What Luce lacks in warmth, it more than makes up for on its plates, which are diverse in their influences and showcase the prowess of a chef who travels for inspiration. After all, the 7 consecutive years Luce has spent on the Michelin list, including this one, proves that chef de cuisine, Daniel Corey, knows a thing or two about imaginative dinning.
Corey has crafted a menu that fuses his understanding of American fare with with international ideas and techniques resulting in dishes like foie gras ganache with strawberry, celery root, smoked pistachio, and warm brioche.
My nine-course tasting menu dinner featured quite a few standouts including the first course of Pacific blue prawns with espelette chile, lemon, pistachio, and brown butter that were cooked to such perfection that they melted in the mouth, and a tranche of "mi cuit" king salmon belly paired architecturally with a variety of citrus-colored melon cylinders to which a topping of grainy mustard seed provided an unexpected yet welcome contrast to the the supple delicacy of the fish. Of the two desserts, the raspberry basil sorbet with peach ice and a hint of basil hit all the rights notes of complex simplicity.
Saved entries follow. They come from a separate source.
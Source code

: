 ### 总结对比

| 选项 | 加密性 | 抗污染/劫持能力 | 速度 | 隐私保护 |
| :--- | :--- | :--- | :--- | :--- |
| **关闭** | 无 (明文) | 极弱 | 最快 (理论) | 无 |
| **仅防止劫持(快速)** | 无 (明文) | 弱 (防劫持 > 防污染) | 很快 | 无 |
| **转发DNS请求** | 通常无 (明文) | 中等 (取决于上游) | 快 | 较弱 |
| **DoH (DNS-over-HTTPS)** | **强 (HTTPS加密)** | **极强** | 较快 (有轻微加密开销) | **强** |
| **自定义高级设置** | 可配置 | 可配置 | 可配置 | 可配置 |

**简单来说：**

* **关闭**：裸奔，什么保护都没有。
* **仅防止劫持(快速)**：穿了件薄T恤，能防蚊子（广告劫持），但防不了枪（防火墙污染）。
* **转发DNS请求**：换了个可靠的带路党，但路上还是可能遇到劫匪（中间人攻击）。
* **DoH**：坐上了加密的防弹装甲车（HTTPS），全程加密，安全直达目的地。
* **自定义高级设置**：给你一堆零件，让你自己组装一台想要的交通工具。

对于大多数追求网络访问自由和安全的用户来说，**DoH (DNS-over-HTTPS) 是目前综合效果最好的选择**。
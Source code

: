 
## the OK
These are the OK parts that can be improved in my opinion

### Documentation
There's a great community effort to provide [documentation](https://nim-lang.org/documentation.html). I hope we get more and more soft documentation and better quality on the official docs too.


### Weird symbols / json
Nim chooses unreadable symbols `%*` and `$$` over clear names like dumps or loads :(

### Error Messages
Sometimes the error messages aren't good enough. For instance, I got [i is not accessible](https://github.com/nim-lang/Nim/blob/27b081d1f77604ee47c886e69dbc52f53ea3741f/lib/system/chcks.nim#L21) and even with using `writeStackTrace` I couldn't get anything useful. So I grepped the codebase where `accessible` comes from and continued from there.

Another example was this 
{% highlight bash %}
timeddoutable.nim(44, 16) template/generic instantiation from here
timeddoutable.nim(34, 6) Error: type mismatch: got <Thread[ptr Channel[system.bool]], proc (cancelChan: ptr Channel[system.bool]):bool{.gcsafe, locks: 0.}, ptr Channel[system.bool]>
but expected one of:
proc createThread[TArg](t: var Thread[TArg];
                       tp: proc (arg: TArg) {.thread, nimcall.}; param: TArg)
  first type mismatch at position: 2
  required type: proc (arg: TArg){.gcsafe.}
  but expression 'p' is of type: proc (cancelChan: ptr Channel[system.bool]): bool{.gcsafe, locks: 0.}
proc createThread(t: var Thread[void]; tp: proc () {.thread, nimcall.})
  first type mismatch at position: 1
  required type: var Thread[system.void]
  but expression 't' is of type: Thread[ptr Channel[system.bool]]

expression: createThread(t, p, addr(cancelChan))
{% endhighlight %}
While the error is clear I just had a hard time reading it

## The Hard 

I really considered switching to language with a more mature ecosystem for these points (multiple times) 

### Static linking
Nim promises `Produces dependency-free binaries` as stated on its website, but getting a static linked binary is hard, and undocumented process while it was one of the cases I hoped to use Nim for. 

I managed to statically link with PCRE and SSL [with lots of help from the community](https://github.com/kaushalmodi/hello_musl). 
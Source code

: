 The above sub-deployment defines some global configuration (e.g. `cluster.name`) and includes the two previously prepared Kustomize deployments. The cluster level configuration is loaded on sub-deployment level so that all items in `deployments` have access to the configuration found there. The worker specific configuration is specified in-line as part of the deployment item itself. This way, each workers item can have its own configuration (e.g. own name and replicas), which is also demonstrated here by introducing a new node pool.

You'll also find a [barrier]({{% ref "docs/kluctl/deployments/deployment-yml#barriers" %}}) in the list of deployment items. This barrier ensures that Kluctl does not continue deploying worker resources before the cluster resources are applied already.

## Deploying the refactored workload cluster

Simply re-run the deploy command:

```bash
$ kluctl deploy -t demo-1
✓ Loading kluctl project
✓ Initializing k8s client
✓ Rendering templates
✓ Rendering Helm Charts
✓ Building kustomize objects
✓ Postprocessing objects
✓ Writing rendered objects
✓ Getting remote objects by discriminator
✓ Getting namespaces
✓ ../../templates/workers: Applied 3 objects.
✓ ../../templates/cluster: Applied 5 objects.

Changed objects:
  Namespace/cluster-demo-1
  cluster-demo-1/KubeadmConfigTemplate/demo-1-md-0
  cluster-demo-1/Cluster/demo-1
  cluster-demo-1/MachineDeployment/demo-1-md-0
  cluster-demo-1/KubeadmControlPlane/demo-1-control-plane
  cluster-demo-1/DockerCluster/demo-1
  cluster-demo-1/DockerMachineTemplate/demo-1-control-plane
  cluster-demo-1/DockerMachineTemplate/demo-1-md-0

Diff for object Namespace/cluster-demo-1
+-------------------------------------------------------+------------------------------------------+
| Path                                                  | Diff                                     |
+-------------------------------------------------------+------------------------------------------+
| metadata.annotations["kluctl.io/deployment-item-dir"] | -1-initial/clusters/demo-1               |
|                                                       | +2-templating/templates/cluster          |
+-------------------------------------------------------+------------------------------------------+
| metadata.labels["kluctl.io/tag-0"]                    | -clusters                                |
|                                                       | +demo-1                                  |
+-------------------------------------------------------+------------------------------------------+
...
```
Given its location, Luce may look like a den for business dinners and hotel-dwellers too uninventive to seek out the city beyond their lodging but, assuredly, the case is quite the opposite: Corey's cooking is a refreshing departure from such longueurs and is as packed with flavor as it is marked by originality. Besides, if one must dine for business, such dinning should be a pleasure, and that's exactly what Luce is.